If both X and Z are continuous:

Y = β₀ + β₁X + β₂Z + β₃(X * Z)+ϵ

If X is categorical and Z is continuous:

Y = β₀ + β₁(D₁)+β₂(D₂)+β₃Z + β₄(D₁ * Z)+β₅(D₂ * Z)+ϵ

Consult the PDF for performing tests.

# Model without moderation (tests for 'first-order effects')
model_1 <- lm(mod$iq ~ mod$wm + mod$d1 + mod$d2)

 # Make a summary of model_1
summary(model_1)

# Create new predictor variables
wm_d1 <- mod$wm * mod$d1
wm_d2 <- mod$wm * mod$d2

# Model with moderation
model_2 <- lm(mod$iq ~ mod$wm + mod$d1 + mod$d2 + wm_d1 + wm_d2)
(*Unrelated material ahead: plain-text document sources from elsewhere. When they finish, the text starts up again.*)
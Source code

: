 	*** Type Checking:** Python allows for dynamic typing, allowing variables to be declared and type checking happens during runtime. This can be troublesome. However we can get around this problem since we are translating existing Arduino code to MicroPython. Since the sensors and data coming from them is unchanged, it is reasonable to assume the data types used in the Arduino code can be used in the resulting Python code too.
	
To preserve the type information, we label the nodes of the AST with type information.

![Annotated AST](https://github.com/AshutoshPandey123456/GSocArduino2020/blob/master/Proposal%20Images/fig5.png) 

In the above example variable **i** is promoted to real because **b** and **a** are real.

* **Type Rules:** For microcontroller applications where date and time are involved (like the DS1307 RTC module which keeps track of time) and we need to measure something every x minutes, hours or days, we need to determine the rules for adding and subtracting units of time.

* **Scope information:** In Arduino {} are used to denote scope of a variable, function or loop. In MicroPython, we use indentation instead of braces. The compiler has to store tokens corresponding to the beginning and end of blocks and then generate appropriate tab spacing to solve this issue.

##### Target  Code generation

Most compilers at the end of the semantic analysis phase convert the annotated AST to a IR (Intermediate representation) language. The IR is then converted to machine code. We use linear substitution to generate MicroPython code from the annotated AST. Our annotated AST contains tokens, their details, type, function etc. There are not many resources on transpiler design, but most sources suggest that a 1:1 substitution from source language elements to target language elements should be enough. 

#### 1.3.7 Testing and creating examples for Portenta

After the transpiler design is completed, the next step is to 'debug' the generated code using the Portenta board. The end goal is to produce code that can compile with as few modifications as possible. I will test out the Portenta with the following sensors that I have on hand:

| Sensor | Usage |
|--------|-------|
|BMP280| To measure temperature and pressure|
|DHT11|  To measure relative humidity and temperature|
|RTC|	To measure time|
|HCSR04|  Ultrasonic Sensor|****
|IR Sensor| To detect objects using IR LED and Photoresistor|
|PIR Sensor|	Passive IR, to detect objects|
# Make a summary of model_2
summary(model_2)

Model comparison

# Compare model_1 and model_2
anova(model_1, model_2)

Scatterplot

# Choose colors to represent the points by group
color <- c('red', 'green', 'blue')

# Illustration of the first-order effects of working memory on IQ
ggplot(mod, aes(x = wm, y = iq)) + geom_smooth(method = 'lm', color = 'black') + 
  geom_point(aes(color = condition))

# Illustration of the moderation effect of working memory on IQ
ggplot(mod, aes(x = wm, y = iq)) + geom_smooth(aes(group = condition), method = 'lm', se = T, color = 'black', fullrange = T) + geom_point(aes(color = condition))

Centering data

# Define wm_center
wm_center <- mod$wm - mean(mod$wm)

# Compare with the variable wm.centered
all.equal(wm_center, mod$wm.centered)

An introduction to centering predictors¶

Centering versus no centering

To center means to put in deviation form: X_C = X − M. Convert raw scores to deviation scores.

Two reason:

Conceptual: regression constant will be more meaningful.
Statistical: avoid multicolinearity.

Conceptual.

The intercept, β₀, is the predicted score on Y (child’s verbal ability) when all predictors (X = mother’s vocabulary, Z = child’s age) are zero.
If X = zero or Z = zero is meaningless, or impossible, then β₀ will be difficult to interpret.
In contrast, if X = zero and Z = zero, are the average then β₀ is easy to interpret.
The regression coefficient β₁ is the slope for X assuming an average score on Z.
No moderation effect implies that β₁ is consistent across the entire distribution of Z.
In contrast, a moderation effect implies that β₁ is NOT consistent across the entire distribution of Z.
Where in the distribution of Z is β₁ most representative of the relationship between X & Y?

Statistical

The predictors, X and Z, can become highly correlated with the product, (X*Z).
Multicolinearity: when two predictor variables in a GLM are so highly correlated that they are essentially redundant and it becomes difficult to estimate β values associated with each predictor.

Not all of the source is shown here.